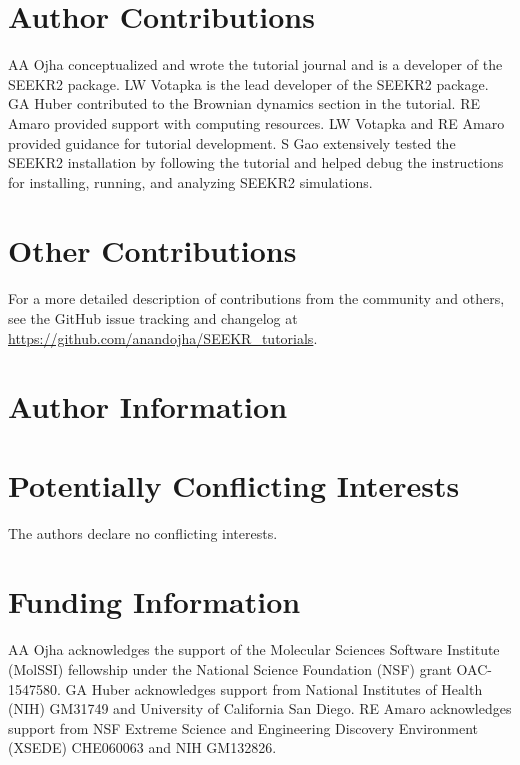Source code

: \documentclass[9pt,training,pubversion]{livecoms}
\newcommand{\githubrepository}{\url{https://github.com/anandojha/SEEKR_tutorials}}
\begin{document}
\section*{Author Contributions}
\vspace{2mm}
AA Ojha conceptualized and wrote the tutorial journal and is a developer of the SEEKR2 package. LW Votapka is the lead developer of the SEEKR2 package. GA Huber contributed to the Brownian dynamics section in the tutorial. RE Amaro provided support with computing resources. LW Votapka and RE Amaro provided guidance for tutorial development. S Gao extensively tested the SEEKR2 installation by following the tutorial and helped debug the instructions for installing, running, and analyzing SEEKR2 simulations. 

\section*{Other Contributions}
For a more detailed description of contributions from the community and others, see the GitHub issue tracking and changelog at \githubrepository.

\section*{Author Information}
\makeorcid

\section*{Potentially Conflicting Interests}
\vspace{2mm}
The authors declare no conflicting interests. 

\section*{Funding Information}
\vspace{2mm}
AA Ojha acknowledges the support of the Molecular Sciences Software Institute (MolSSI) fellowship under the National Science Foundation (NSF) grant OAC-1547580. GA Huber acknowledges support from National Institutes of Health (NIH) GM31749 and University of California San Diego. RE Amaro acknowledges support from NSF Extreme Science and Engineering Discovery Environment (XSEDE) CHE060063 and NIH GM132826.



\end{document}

--------------------

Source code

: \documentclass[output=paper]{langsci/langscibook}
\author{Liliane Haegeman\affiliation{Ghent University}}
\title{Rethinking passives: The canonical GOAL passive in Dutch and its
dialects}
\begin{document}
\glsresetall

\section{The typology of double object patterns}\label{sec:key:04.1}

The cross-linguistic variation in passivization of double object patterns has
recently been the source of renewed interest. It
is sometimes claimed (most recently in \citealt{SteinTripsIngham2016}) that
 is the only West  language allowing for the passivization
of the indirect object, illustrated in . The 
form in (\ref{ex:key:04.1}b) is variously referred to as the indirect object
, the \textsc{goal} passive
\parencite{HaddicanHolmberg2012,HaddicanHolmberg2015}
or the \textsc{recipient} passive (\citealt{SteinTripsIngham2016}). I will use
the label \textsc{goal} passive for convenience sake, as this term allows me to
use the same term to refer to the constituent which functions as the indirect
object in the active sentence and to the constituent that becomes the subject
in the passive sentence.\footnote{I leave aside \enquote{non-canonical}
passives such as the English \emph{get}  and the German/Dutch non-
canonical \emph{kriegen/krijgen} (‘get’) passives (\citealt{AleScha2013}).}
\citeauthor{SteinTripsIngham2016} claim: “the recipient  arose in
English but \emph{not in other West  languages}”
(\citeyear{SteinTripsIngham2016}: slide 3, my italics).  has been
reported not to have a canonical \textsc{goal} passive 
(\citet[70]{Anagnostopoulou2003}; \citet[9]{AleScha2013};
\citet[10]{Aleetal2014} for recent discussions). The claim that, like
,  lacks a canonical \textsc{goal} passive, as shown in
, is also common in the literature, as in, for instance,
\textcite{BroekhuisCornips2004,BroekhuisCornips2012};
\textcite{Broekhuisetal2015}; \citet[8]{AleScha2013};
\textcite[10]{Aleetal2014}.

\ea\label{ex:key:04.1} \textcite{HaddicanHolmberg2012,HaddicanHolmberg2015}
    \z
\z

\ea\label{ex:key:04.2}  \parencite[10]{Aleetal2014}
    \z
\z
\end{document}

--------------------

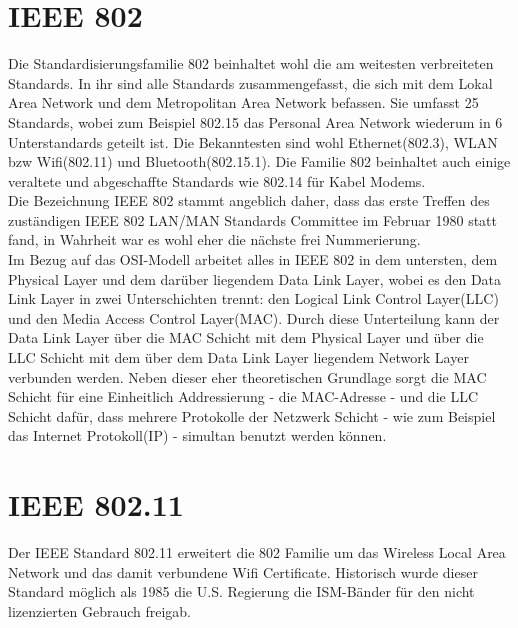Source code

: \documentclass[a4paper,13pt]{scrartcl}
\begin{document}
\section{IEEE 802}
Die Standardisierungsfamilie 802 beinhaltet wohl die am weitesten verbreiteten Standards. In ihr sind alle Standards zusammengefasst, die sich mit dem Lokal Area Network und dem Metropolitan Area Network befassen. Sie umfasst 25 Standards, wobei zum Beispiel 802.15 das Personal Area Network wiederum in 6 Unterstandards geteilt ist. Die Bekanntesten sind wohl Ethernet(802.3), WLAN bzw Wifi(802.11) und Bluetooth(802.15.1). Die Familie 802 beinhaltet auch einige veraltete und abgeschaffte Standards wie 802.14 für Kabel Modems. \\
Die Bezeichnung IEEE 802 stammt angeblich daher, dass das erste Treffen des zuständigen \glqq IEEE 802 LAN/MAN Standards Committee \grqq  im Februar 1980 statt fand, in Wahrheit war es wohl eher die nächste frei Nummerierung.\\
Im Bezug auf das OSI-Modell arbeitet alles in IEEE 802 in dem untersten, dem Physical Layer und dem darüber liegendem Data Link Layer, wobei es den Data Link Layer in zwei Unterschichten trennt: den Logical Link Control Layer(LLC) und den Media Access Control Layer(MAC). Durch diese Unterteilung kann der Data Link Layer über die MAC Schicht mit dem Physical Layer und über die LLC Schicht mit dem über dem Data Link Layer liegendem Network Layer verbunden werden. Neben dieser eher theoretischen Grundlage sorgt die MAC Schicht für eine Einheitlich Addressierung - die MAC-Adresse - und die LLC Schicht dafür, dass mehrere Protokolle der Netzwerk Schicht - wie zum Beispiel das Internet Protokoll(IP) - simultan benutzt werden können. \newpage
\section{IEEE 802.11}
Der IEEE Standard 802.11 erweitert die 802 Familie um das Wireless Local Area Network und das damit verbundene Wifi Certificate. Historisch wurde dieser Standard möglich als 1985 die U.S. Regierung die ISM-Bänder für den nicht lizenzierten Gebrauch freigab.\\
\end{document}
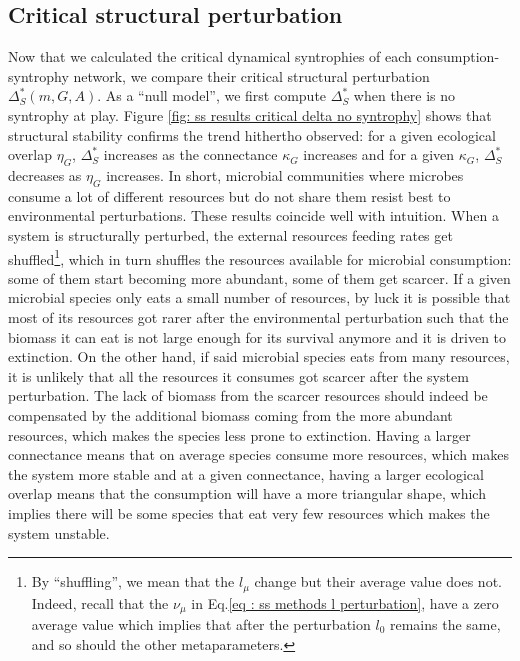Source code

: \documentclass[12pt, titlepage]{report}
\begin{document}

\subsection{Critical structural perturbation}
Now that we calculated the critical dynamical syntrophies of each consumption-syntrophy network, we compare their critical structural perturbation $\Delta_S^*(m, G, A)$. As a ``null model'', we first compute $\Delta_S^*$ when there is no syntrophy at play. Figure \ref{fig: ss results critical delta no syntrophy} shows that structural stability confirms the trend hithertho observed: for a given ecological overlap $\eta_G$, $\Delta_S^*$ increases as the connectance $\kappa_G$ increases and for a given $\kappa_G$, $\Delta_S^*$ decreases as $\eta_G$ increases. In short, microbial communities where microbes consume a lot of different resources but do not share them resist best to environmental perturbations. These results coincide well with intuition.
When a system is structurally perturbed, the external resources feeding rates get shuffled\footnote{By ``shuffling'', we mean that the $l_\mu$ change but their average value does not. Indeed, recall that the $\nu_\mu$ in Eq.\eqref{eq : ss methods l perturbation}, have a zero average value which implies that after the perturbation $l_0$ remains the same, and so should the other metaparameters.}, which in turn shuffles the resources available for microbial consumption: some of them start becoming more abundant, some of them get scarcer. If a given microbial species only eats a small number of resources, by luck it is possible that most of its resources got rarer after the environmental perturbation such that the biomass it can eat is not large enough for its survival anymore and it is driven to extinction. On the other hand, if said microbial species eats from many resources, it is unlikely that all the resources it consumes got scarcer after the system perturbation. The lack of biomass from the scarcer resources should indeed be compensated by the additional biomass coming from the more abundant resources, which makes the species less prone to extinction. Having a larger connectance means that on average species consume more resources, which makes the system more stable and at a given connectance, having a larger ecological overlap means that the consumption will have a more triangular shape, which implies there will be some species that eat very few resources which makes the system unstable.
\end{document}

--------------------

#### [What you will do]
The required answer is the run of lines above, starting at the line with "Dutch and its" and ending at the line with "recently been the", reproduced exactly with both ends.

#### [Response]
\title{Rethinking passives: The canonical GOAL passive in Dutch and its
dialects}
\begin{document}
\glsresetall

\section{The typology of double object patterns}\label{sec:key:04.1}

The cross-linguistic variation in passivization of double object patterns has
recently been the source of renewed interest. It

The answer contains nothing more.